European Union food safety and disease prevention agencies joined a mounting chorus today and said, don’t eat raw sprouts, as clues emerged about the origin of seeds.
AFP reports the two bodies conducted a study and said that they "strongly recommend to advise consumers not to grow sprouts for their own consumption and not to eat sprouts or sprouted seeds unless they have been cooked thoroughly."
The report by the European Food Safety Authority in Italy and the European Centre for Disease Prevention and Control in Sweden said sprouts are often sold as mixes and "during re-packaging cross-contamination cannot be excluded."
Meanwhile CIDRAP reports new trace-back investigations in German and French E. coli outbreaks are pointing to two lots of fenugreek seeds that were imported from Egypt, according to the latest threat assessment from European officials.
Sprouts from Egyptian fenugreek seeds are suspected in both a cluster of French E coli O104:H4 illnesses and the large outbreak in Germany involving the same strain, the European Centre for Disease Prevention and Control (ECDC) and the European Food Safety Authority (EFSA) said in a risk assessment today. But the agencies cautioned that there is no lab evidence yet tying the seeds to the outbreaks.

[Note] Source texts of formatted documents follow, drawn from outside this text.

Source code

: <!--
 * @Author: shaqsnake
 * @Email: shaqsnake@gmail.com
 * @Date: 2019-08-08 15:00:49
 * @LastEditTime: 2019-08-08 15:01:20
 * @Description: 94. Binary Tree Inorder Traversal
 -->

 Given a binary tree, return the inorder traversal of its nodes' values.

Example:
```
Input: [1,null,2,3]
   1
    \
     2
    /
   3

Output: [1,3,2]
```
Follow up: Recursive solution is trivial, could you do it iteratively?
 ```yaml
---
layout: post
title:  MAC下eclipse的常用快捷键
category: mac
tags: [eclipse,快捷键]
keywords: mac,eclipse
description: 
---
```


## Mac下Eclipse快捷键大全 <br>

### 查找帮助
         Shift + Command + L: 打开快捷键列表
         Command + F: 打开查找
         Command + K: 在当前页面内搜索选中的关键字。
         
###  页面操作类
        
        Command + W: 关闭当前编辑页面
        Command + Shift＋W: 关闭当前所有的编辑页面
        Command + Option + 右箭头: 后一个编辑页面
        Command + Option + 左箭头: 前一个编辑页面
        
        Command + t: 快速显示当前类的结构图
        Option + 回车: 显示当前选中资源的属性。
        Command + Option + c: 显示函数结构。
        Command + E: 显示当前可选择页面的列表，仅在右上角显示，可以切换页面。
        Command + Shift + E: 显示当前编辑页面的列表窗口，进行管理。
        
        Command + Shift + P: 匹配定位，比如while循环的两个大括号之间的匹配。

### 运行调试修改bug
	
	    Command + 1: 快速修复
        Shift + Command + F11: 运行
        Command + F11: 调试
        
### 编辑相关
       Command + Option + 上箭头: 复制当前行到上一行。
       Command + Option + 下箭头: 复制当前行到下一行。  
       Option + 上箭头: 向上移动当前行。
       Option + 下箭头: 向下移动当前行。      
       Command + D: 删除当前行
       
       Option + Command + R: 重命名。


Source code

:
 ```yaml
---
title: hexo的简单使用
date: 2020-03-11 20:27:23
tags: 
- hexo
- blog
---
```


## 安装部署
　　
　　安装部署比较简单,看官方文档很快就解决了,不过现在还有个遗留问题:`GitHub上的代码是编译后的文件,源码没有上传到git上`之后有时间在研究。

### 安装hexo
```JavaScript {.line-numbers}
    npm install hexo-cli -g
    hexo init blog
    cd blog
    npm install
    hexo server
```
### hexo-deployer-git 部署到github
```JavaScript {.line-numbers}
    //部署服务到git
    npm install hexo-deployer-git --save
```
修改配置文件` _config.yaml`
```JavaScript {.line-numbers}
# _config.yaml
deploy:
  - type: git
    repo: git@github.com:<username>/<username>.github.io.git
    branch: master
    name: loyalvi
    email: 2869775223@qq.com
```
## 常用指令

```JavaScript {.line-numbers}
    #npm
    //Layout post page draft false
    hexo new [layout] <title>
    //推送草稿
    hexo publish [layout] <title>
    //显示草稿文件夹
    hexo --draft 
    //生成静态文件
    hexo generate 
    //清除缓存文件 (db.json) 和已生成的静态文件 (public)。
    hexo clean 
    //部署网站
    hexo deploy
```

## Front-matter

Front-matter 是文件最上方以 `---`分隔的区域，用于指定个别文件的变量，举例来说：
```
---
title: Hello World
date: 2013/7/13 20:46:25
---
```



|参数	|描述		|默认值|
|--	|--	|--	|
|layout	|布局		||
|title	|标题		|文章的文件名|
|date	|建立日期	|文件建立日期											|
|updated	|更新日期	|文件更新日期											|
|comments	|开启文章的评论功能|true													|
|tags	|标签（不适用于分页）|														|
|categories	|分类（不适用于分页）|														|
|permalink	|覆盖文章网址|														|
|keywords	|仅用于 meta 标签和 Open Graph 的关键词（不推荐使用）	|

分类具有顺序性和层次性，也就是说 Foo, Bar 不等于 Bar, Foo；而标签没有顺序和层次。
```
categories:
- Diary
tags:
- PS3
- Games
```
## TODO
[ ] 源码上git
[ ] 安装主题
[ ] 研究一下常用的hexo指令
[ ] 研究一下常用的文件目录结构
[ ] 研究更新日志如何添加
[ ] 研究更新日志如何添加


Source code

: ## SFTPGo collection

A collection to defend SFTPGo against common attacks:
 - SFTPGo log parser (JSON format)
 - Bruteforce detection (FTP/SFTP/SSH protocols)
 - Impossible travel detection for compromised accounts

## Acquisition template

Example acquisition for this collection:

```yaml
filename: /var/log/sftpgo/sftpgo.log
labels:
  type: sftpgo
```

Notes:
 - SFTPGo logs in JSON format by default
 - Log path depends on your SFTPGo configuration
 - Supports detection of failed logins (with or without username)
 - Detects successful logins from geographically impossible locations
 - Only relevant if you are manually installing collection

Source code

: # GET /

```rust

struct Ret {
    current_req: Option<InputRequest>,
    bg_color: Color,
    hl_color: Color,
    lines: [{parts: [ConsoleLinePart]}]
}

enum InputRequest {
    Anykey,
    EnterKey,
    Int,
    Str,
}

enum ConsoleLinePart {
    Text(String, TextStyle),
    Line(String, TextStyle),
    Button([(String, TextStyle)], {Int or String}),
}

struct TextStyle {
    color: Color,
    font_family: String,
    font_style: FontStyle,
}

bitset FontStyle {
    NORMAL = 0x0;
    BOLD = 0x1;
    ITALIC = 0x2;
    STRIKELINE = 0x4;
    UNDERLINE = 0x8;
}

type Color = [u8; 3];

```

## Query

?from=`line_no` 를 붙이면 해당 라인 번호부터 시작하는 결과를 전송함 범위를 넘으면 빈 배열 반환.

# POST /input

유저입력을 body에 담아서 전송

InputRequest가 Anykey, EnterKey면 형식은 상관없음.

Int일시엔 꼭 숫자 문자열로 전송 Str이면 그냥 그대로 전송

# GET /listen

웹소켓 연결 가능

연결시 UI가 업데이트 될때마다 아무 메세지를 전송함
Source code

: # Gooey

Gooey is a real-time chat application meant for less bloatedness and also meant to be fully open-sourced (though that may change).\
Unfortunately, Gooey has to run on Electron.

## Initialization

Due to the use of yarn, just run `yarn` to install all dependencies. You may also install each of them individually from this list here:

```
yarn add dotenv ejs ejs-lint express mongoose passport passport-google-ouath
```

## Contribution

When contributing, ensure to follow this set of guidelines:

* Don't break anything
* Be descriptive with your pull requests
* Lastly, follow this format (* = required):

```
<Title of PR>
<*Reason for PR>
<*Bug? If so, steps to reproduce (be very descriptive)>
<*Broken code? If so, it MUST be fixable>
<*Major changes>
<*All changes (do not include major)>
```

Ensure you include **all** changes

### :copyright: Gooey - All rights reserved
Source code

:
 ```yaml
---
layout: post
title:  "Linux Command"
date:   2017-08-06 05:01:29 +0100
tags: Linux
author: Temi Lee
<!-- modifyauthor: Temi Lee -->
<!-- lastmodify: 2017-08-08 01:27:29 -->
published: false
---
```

The ECDC and the EFSA said they have urgently requested that the German-based company that imported the seeds help them track other customers who received fenugreek seeds from the two lots.
Officials suspect that Egyptian fenugreek seeds imported in 2009 are linked to the French E coli cluster and that a batch from 2010 is linked to the German outbreak. The ECDC identified the seed importer as AGA SAAT GMBH, based in Dusseldorf, Germany. It said a UK company that reportedly supplied the sprout seeds linked to the French cluster obtained the seeds from AGA SAAT GMBH.